• TASK DESCRIPTION
Set down all of the data exactly. Pictures stay out of the copy.
++++ RECORDS SHOWN
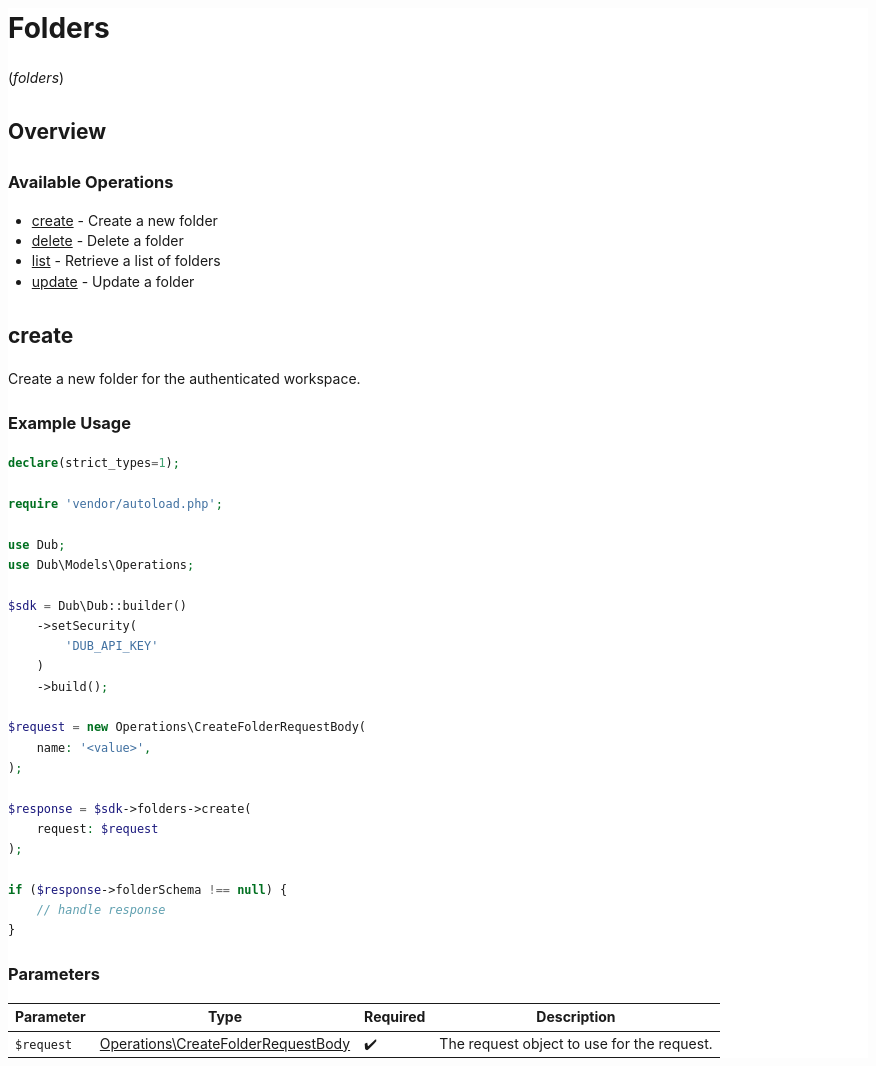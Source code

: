# Folders
(*folders*)

## Overview

### Available Operations

* [create](#create) - Create a new folder
* [delete](#delete) - Delete a folder
* [list](#list) - Retrieve a list of folders
* [update](#update) - Update a folder

## create

Create a new folder for the authenticated workspace.

### Example Usage

```php
declare(strict_types=1);

require 'vendor/autoload.php';

use Dub;
use Dub\Models\Operations;

$sdk = Dub\Dub::builder()
    ->setSecurity(
        'DUB_API_KEY'
    )
    ->build();

$request = new Operations\CreateFolderRequestBody(
    name: '<value>',
);

$response = $sdk->folders->create(
    request: $request
);

if ($response->folderSchema !== null) {
    // handle response
}
```

### Parameters

| Parameter                                                                                | Type                                                                                     | Required                                                                                 | Description                                                                              |
| ---------------------------------------------------------------------------------------- | ---------------------------------------------------------------------------------------- | ---------------------------------------------------------------------------------------- | ---------------------------------------------------------------------------------------- |
| `$request`                                                                               | [Operations\CreateFolderRequestBody](../../Models/Operations/CreateFolderRequestBody.md) | :heavy_check_mark:                                                                       | The request object to use for the request.                                               |

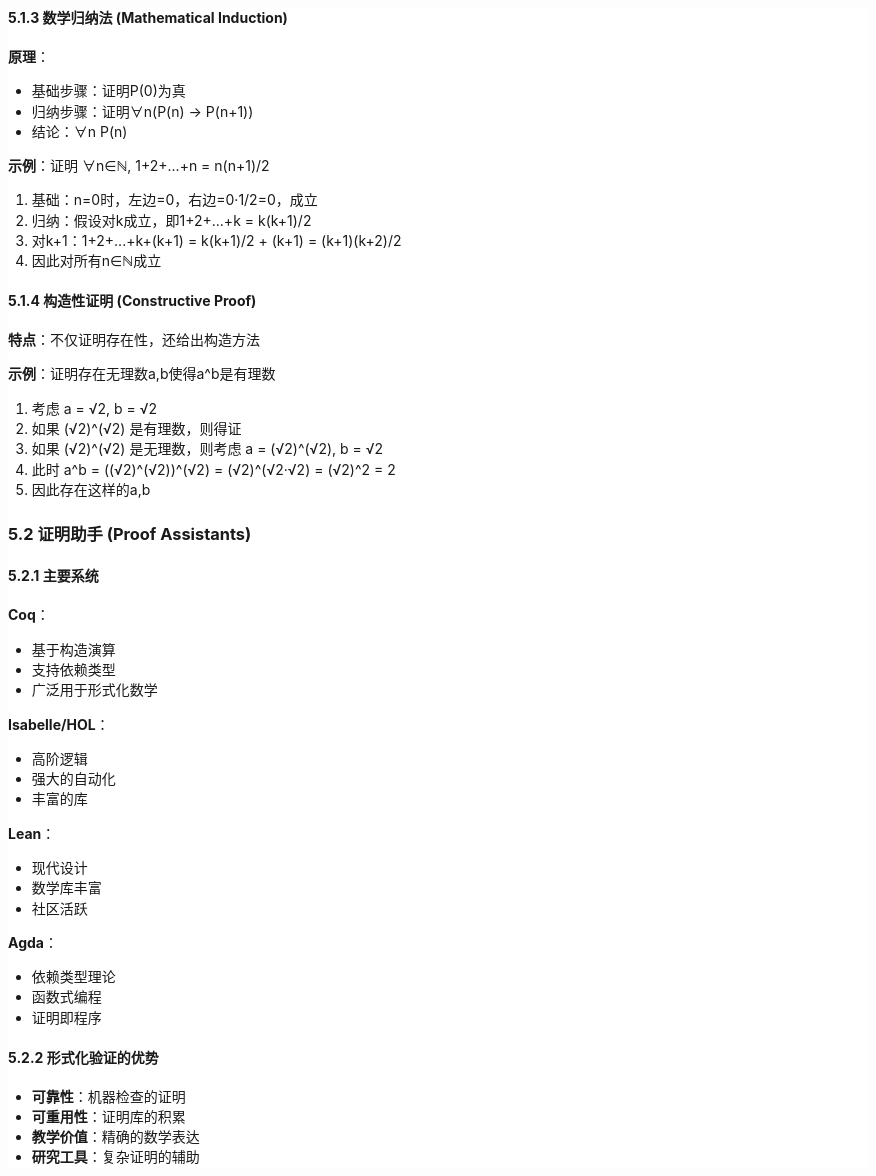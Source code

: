 #### 5.1.3 数学归纳法 (Mathematical Induction)

**原理**：

- 基础步骤：证明P(0)为真
- 归纳步骤：证明∀n(P(n) → P(n+1))
- 结论：∀n P(n)

**示例**：证明 ∀n∈ℕ, 1+2+...+n = n(n+1)/2

1. 基础：n=0时，左边=0，右边=0·1/2=0，成立
2. 归纳：假设对k成立，即1+2+...+k = k(k+1)/2
3. 对k+1：1+2+...+k+(k+1) = k(k+1)/2 + (k+1) = (k+1)(k+2)/2
4. 因此对所有n∈ℕ成立

#### 5.1.4 构造性证明 (Constructive Proof)

**特点**：不仅证明存在性，还给出构造方法

**示例**：证明存在无理数a,b使得a^b是有理数

1. 考虑 a = √2, b = √2
2. 如果 (√2)^(√2) 是有理数，则得证
3. 如果 (√2)^(√2) 是无理数，则考虑 a = (√2)^(√2), b = √2
4. 此时 a^b = ((√2)^(√2))^(√2) = (√2)^(√2·√2) = (√2)^2 = 2
5. 因此存在这样的a,b

### 5.2 证明助手 (Proof Assistants)

#### 5.2.1 主要系统

**Coq**：

- 基于构造演算
- 支持依赖类型
- 广泛用于形式化数学

**Isabelle/HOL**：

- 高阶逻辑
- 强大的自动化
- 丰富的库

**Lean**：

- 现代设计
- 数学库丰富
- 社区活跃

**Agda**：

- 依赖类型理论
- 函数式编程
- 证明即程序

#### 5.2.2 形式化验证的优势

- **可靠性**：机器检查的证明
- **可重用性**：证明库的积累
- **教学价值**：精确的数学表达
- **研究工具**：复杂证明的辅助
++++++++
• RESPONSE TO THE TASK
Source code

:# Folders
(*folders*)

## Overview

### Available Operations

* [create](#create) - Create a new folder
* [delete](#delete) - Delete a folder
* [list](#list) - Retrieve a list of folders
* [update](#update) - Update a folder

## create

Create a new folder for the authenticated workspace.

### Example Usage

```php
declare(strict_types=1);

require 'vendor/autoload.php';

use Dub;
use Dub\Models\Operations;

$sdk = Dub\Dub::builder()
    ->setSecurity(
        'DUB_API_KEY'
    )
    ->build();

$request = new Operations\CreateFolderRequestBody(
    name: '<value>',
);

$response = $sdk->folders->create(
    request: $request
);

if ($response->folderSchema !== null) {
    // handle response
}
```

### Parameters

| Parameter                                                                                | Type                                                                                     | Required                                                                                 | Description                                                                              |
| ---------------------------------------------------------------------------------------- | ---------------------------------------------------------------------------------------- | ---------------------------------------------------------------------------------------- | ---------------------------------------------------------------------------------------- |
| `$request`                                                                               | [Operations\CreateFolderRequestBody](../../Models/Operations/CreateFolderRequestBody.md) | :heavy_check_mark:                                                                       | The request object to use for the request.                                               |

Source code

: #### 5.1.3 数学归纳法 (Mathematical Induction)

**原理**：

- 基础步骤：证明P(0)为真
- 归纳步骤：证明∀n(P(n) → P(n+1))
- 结论：∀n P(n)

**示例**：证明 ∀n∈ℕ, 1+2+...+n = n(n+1)/2

1. 基础：n=0时，左边=0，右边=0·1/2=0，成立
2. 归纳：假设对k成立，即1+2+...+k = k(k+1)/2
3. 对k+1：1+2+...+k+(k+1) = k(k+1)/2 + (k+1) = (k+1)(k+2)/2
4. 因此对所有n∈ℕ成立

#### 5.1.4 构造性证明 (Constructive Proof)

**特点**：不仅证明存在性，还给出构造方法

**示例**：证明存在无理数a,b使得a^b是有理数

1. 考虑 a = √2, b = √2
2. 如果 (√2)^(√2) 是有理数，则得证
3. 如果 (√2)^(√2) 是无理数，则考虑 a = (√2)^(√2), b = √2
4. 此时 a^b = ((√2)^(√2))^(√2) = (√2)^(√2·√2) = (√2)^2 = 2
5. 因此存在这样的a,b

### 5.2 证明助手 (Proof Assistants)

#### 5.2.1 主要系统

**Coq**：

- 基于构造演算
- 支持依赖类型
- 广泛用于形式化数学

**Isabelle/HOL**：

- 高阶逻辑
- 强大的自动化
- 丰富的库

**Lean**：

- 现代设计
- 数学库丰富
- 社区活跃

**Agda**：

- 依赖类型理论
- 函数式编程
- 证明即程序

#### 5.2.2 形式化验证的优势

- **可靠性**：机器检查的证明
- **可重用性**：证明库的积累
- **教学价值**：精确的数学表达
- **研究工具**：复杂证明的辅助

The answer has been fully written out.